EVLP is done for 4 hours. Following completion, the lungs are cooled down in the circuit to 10°C over 10 minutes. Subsequently, perfusion and ventilation are stopped and the trachea is clamped to maintain the lungs in an inflated state. The lungs are then preserved at 4°C in Perfadex® until transplantation.

Before anesthesia is induced, most of our patients have epidural catheters placed. If cardiopulmonary bypass (CPB) is planned, we do not place an epidural because of the requirement for heparinization during CPB. Double-lumen endotracheal intubation is routine. When the indication for transplantation is septic lung disease (e.g., CF or bronchiectasis), the patients are intubated initially with a large single-lumen endotracheal tube to permit vigorous suctioning of purulent secretions through an adult fiberoptic bronchoscope. This step maximizes the effective ventilation during independent lung ventilation and decreases the likelihood that CPB will be required.

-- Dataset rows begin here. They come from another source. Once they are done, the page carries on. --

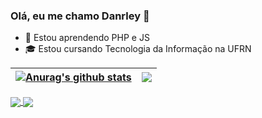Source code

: ### Olá, eu me chamo Danrley 👋

- 🌱 Estou aprendendo PHP e JS
- 🎓 Estou cursando Tecnologia da Informação na UFRN


| <a href="https://github.com/anuraghazra/github-readme-stats"><img align="center" src="https://github-readme-stats-sigma-five.vercel.app/api?username=Danrley-Lima&show_icons=true&theme=nightowl&hide=issues&hide_title&hide_border=true" alt="Anurag's github stats" /></a> | <a href="https://github.com/anuraghazra/github-readme-stats"><img align="center" src="https://github-readme-stats-sigma-five.vercel.app/api/top-langs/?username=Danrley-Lima&theme=nightowl&hide=jupyter%20notebook,css,ejs&hide_border=true&layout=compact" /></a> |
| ------------- | ------------- |

<a href="https://github.com/Danrley-Lima/snaze-game">
  <img align="center" src="https://github-readme-stats-sigma-five.vercel.app/api/pin/?username=danrley-lima&repo=snaze-game&theme=nightowl&hide_border=true" />
</a>
<a href="https://github.com/Danrley-Lima/Trabalho-Final-LP2-EDB2">
  <img align="center" src="https://github-readme-stats-sigma-five.vercel.app/api/pin/?username=danrley-lima&repo=trabalho-final-lp2-edb2&theme=nightowl&hide_border=true" />
</a>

Routine monitoring devices include a Swan–Ganz catheter, radial and femoral arterial lines, Foley catheter, and a transesophageal echocardiography probe. For bilateral sequential lung transplants, the patient is positioned supine with all extremities padded and arms tucked in at the sides. A pillow is placed behind the knees to prevent hyperextension and peroneal nerve palsy, which can result from prolonged hyperextension of the knees. A heating blanket is placed up to the mid-abdomen. If a posterolateral thoracotomy is used for a single-lung transplant recipient, the patient is positioned in the appropriate lateral decubitus position.

CPB is used routinely for children, for lobar transplants, for patients in whom a double-lumen tube cannot be placed (small adults), whenever intracardiac procedures are indicated, and for most patients with pulmonary hypertension. For most of our patients, however, we do not use CPB (but we prepare to do so should it be emergently required). We also do not routinely use the cell saver because the majority of our transplants are performed with less than 500 mL of blood loss.